Leeka Alain, once a general in Acacia’s most fractious province. Now what was he? He had had no purpose in life for several years now. All his travails in the frozen north, his sole survival of that first Numrek ambush, his ordeal with the fever and the lonely trek he undertook in pursuit of the enemy host: all these things were behind him. They had amounted to nothing. His notion that he might have a crucial task to fulfill had been mistaken. He had tumbled down off the Methalian Rim nine years previous, riding that woolly, horned mount, believing himself to be the bearer of apocalyptic news.

He found a land already at war, already suffering from a variety of attacks: his king dead, Aushenia smashed by the Numrek, the Candovians roused to rebellion by Maeander, and Acacia’s military might crippled by a disease that made them easy targets for slaughter. In many ways Hanish assured his victory on the Alecian Fields. Leeka had not been there on the day, but he arrived shortly after to behold a carpet of rotting corpses, peppered with flies and vultures and all manner of scavengers.
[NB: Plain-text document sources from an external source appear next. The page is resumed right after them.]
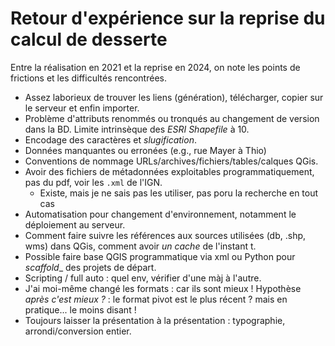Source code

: # Retour d'expérience sur la reprise du calcul de desserte

Entre la réalisation en 2021 et la reprise en 2024, on note les points de frictions et les difficultés rencontrées.

- Assez laborieux de trouver les liens (génération), télécharger, copier sur le serveur et enfin importer.
- Problème d'attributs renommés ou tronqués au changement de version dans la BD. Limite intrinsèque des _ESRI Shapefile_ à 10.
- Encodage des caractères et _slugification_.
- Données manquantes ou erronées (e.g., rue Mayer à Thio)
- Conventions de nommage URLs/archives/fichiers/tables/calques QGis.
- Avoir des fichiers de métadonnées exploitables programmatiquement, pas du pdf, voir les `.xml` de l'IGN.
  - Existe, mais je ne sais pas les utiliser, pas poru la recherche en tout cas
- Automatisation pour changement d'environnement, notamment le déploiement au serveur.
- Comment faire suivre les références aux sources utilisées (db, .shp, wms) dans QGis, comment avoir _un cache_ de l'instant t.
- Possible faire base QGIS programmatique via xml ou Python pour _scaffold__ des projets de départ.
- Scripting / full auto : quel env, vérifier d'une màj à l'autre.
- J'ai moi-même changé les formats : car ils sont mieux ! Hypothèse _après c'est mieux ?_ : le format pivot est le plus récent ? mais en pratique... le moins disant !
- Toujours laisser la présentation à la présentation : typographie, arrondi/conversion entier.
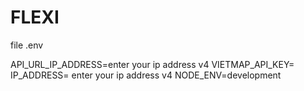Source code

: # FLEXI

file .env

API_URL_IP_ADDRESS=enter your ip address v4
VIETMAP_API_KEY= 
IP_ADDRESS= enter your ip address v4
NODE_ENV=development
The weeks after the Fields saw an ongoing butchery that stalked off the battlefield and into every lane and courtyard, into temples and monuments and homes. It seemed the evil fury of the Mein would not abate until every last Acacian was split upon their steel. Other nations, fearing such a fate, allied themselves more and more faithfully with the Mein: the clans of Candovia had never been so united; Senival put up a gallant, short-lived fight before laying down their axes; and the Vumu Archipelago petitioned for peace before even a single blow was struck against them. In Aushenia little resistance of any sort remained. That an empire so long held together could crumble so quickly baffled Leeka. It seemed that all the years of obedience meant nothing. All the praise and tribute lavished on Acacia vanished in an instant, replaced by the fire of long-harbored animus.